#### [Task requirements]
Look through the material below and count the lines that hold "begin". Give that number by itself.

++++ Records for the task ++++

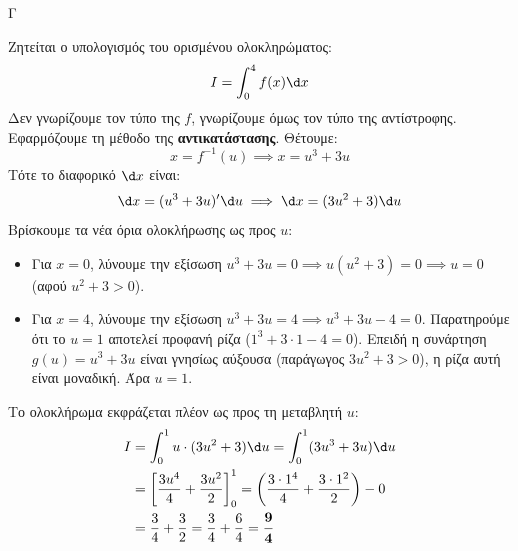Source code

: \begin{thema}{Γ}
\begin{erwthma}
\item Ζητείται ο υπολογισμός του ορισμένου ολοκληρώματος:
\[ I = \int_0^4 f(x) \d x \]
Δεν γνωρίζουμε τον τύπο της $f$, γνωρίζουμε όμως τον τύπο της αντίστροφης.
Εφαρμόζουμε τη μέθοδο της \textbf{αντικατάστασης}. Θέτουμε:
\[ x = f^{-1}(u) \implies x = u^3 + 3u \]
Τότε το διαφορικό $\d x$ είναι:
\[ \d x = (u^3 + 3u)' \d u \implies \d x = (3u^2 + 3) \d u \]
Βρίσκουμε τα νέα όρια ολοκλήρωσης ως προς $u$:
\begin{itemize}
    \item Για $x = 0$, λύνουμε την εξίσωση $u^3 + 3u = 0 \implies u(u^2 + 3) = 0 \implies u = 0$ (αφού $u^2+3 > 0$).
    \item Για $x = 4$, λύνουμε την εξίσωση $u^3 + 3u = 4 \implies u^3 + 3u - 4 = 0$.
    Παρατηρούμε ότι το $u=1$ αποτελεί προφανή ρίζα ($1^3 + 3\cdot 1 - 4 = 0$). Επειδή η συνάρτηση $g(u) = u^3 + 3u$ είναι γνησίως αύξουσα (παράγωγος $3u^2+3>0$), η ρίζα αυτή είναι μοναδική. Άρα $u=1$.
\end{itemize}
Το ολοκλήρωμα εκφράζεται πλέον ως προς τη μεταβλητή $u$:
\begin{align*}
I &= \int_0^1 u \cdot (3u^2 + 3) \d u = \int_0^1 (3u^3 + 3u) \d u \\
&= \left[ \frac{3u^4}{4} + \frac{3u^2}{2} \right]_0^1 = \left( \frac{3 \cdot 1^4}{4} + \frac{3 \cdot 1^2}{2} \right) - 0 \\
&= \frac{3}{4} + \frac{3}{2} = \frac{3}{4} + \frac{6}{4} = \boldsymbol{\frac{9}{4}}
\end{align*}
\end{erwthma}
\end{thema}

++++

#### [Solution for this problem]
4